Las policías latinoamericanas

En América Latina existe una gran variedad de instituciones policiales: Colombia, El Salvador y Guatemala tienen un único cuerpo policial; Chile tiene dos instituciones policiales de cobertura nacional —Carabineros es la que está en la mira por su actuación en las protestas—; Brasil, México y Argentina tienen dos policías, explican los investigadores Kevin Casas, Paola González y Liliana Mesías en un informe para Diálogo Interamericano, un centro de pensamiento con sede en Washington.

Y señalan cómo la mayoría de las policías de la región son pieza importante para mantener la seguridad, una tarea que cambió la doctrina inicial de la institución: en El Salvador, tras la firma de los acuerdos de paz, la Policía depende del Ministerio de Defensa; igual sucede en Colombia. “La visión coercitiva y militarista de la seguridad extendida en la región fortaleció un enfoque de la seguridad ciudadana que la convirtió en una responsabilidad casi exclusiva de la Policía”, explica Diálogo Interamericano.

Ejemplos internacionales

La crisis de legitimidad policial no es exclusiva de Colombia, aclaran expertos que recuerdan cómo otras naciones intentaron reformar la institución, cuya imagen quedó muy golpeada por graves acciones cometidas durante conflictos internos.

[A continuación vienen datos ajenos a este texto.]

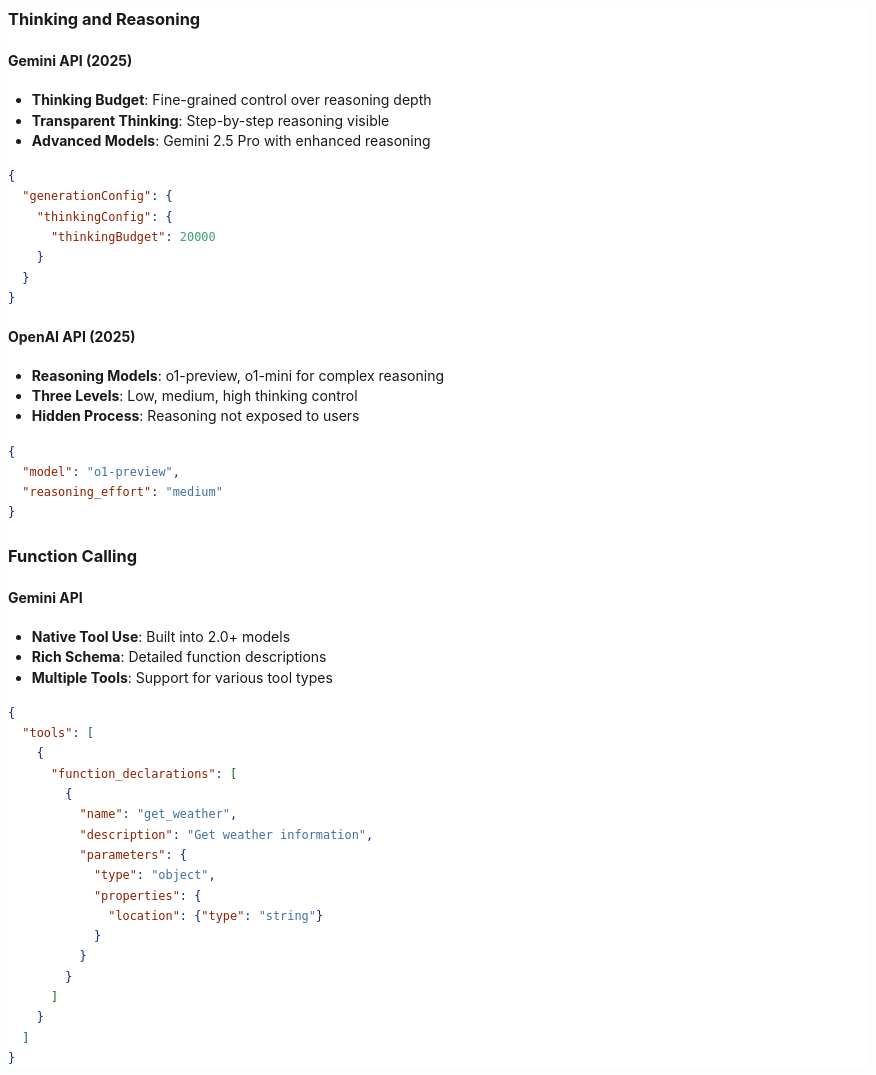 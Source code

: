 ### Thinking and Reasoning

#### Gemini API (2025)
- **Thinking Budget**: Fine-grained control over reasoning depth
- **Transparent Thinking**: Step-by-step reasoning visible
- **Advanced Models**: Gemini 2.5 Pro with enhanced reasoning

```json
{
  "generationConfig": {
    "thinkingConfig": {
      "thinkingBudget": 20000
    }
  }
}
```

#### OpenAI API (2025)
- **Reasoning Models**: o1-preview, o1-mini for complex reasoning
- **Three Levels**: Low, medium, high thinking control
- **Hidden Process**: Reasoning not exposed to users

```json
{
  "model": "o1-preview",
  "reasoning_effort": "medium"
}
```

### Function Calling

#### Gemini API
- **Native Tool Use**: Built into 2.0+ models
- **Rich Schema**: Detailed function descriptions
- **Multiple Tools**: Support for various tool types

```json
{
  "tools": [
    {
      "function_declarations": [
        {
          "name": "get_weather",
          "description": "Get weather information",
          "parameters": {
            "type": "object",
            "properties": {
              "location": {"type": "string"}
            }
          }
        }
      ]
    }
  ]
}
```
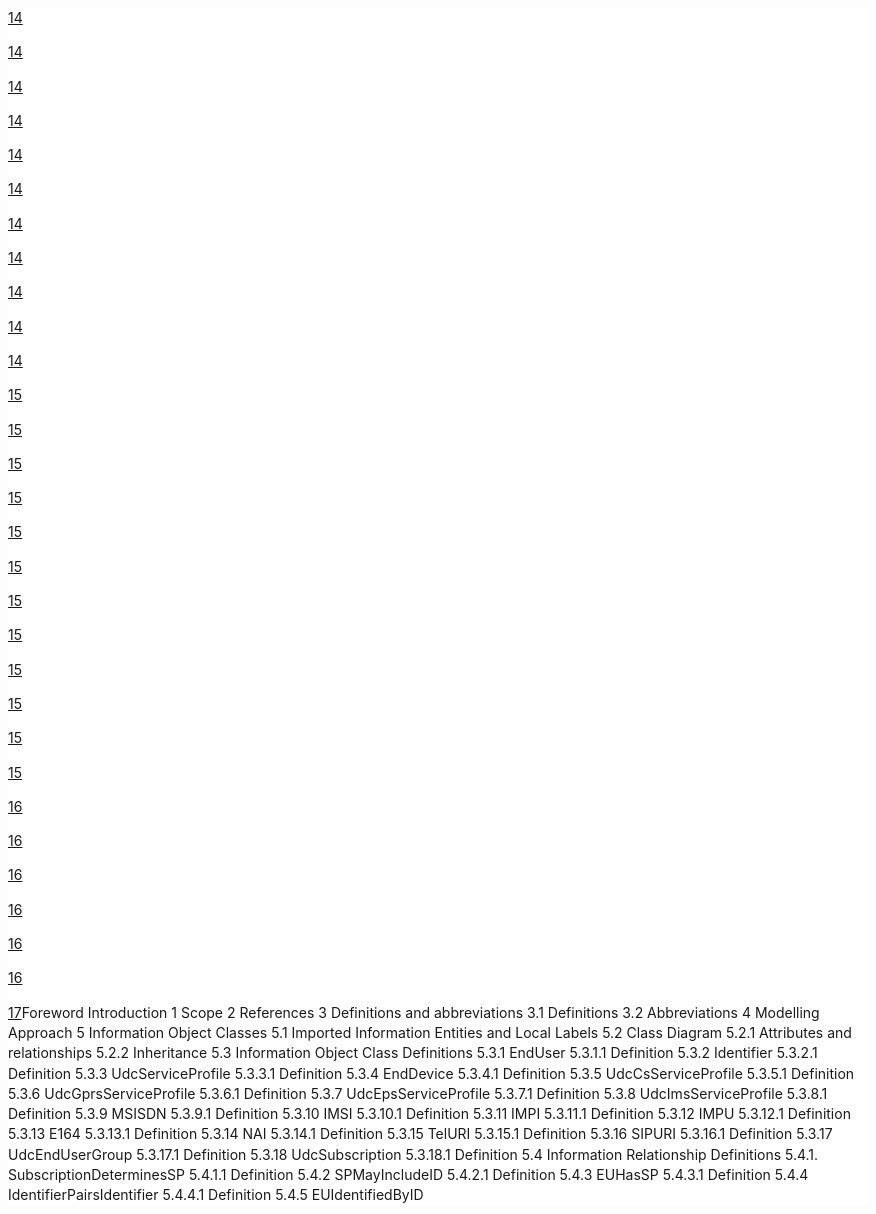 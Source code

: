 [14](#definition-23)

[14](#temporarilypaired)

[14](#definition-24)

[14](#csspcontainsmsisdn)

[14](#definition-25)

[14](#gprsspcontainsmsisdn)

[14](#definition-26)

[14](#epsspcontainsmsisdn)

[14](#definition-27)

[14](#imsspcontainsimpu)

[14](#definition-28)

[15](#msisdnpairsimsi)

[15](#definition-29)

[15](#impiderivesfromimsi)

[15](#definition-30)

[15](#impupairsorderivesfromimpi)

[15](#definition-31)

[15](#impuderivesfromimsi)

[15](#definition-32)

[15](#msisdntakesformatofe164)

[15](#definition-33)

[15](#impitakesformatofnai)

[15](#definition-34)

[16](#imputakesformatofteluri)

[16](#definition-35)

[16](#imputakesformatofsipuri)

[16](#definition-36)

[16](#teluriderivesfrome164)

[16](#definition-37)

[17](#annex-a-informative-change-history)Foreword Introduction 1 Scope 2
References 3 Definitions and abbreviations 3.1 Definitions 3.2
Abbreviations 4 Modelling Approach 5 Information Object Classes 5.1
Imported Information Entities and Local Labels 5.2 Class Diagram 5.2.1
Attributes and relationships 5.2.2 Inheritance 5.3 Information Object
Class Definitions 5.3.1 EndUser 5.3.1.1 Definition 5.3.2 Identifier
5.3.2.1 Definition 5.3.3 UdcServiceProfile 5.3.3.1 Definition 5.3.4
EndDevice 5.3.4.1 Definition 5.3.5 UdcCsServiceProfile 5.3.5.1
Definition 5.3.6 UdcGprsServiceProfile 5.3.6.1 Definition 5.3.7
UdcEpsServiceProfile 5.3.7.1 Definition 5.3.8 UdcImsServiceProfile
5.3.8.1 Definition 5.3.9 MSISDN 5.3.9.1 Definition 5.3.10 IMSI 5.3.10.1
Definition 5.3.11 IMPI 5.3.11.1 Definition 5.3.12 IMPU 5.3.12.1
Definition 5.3.13 E164 5.3.13.1 Definition 5.3.14 NAI 5.3.14.1
Definition 5.3.15 TelURI 5.3.15.1 Definition 5.3.16 SIPURI 5.3.16.1
Definition 5.3.17 UdcEndUserGroup 5.3.17.1 Definition 5.3.18
UdcSubscription 5.3.18.1 Definition 5.4 Information Relationship
Definitions 5.4.1. SubscriptionDeterminesSP 5.4.1.1 Definition 5.4.2
SPMayIncludeID 5.4.2.1 Definition 5.4.3 EUHasSP 5.4.3.1 Definition 5.4.4
IdentifierPairsIdentifier 5.4.4.1 Definition 5.4.5 EUIdentifiedByID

En Irlanda del Norte, tras la firma del Acuerdo de Viernes Santo, que marcó el final de cuatro décadas de conflicto (1968-1998), el gobierno modificó completamente la Policía, muy cuestionada por su rol en la violencia durante esos años. En el proceso de cambio hacia un servicio de policía civil participaron todos los sectores, incluidos los más radicalizados, como el Ejército Revolucionario Irlandés (Ira).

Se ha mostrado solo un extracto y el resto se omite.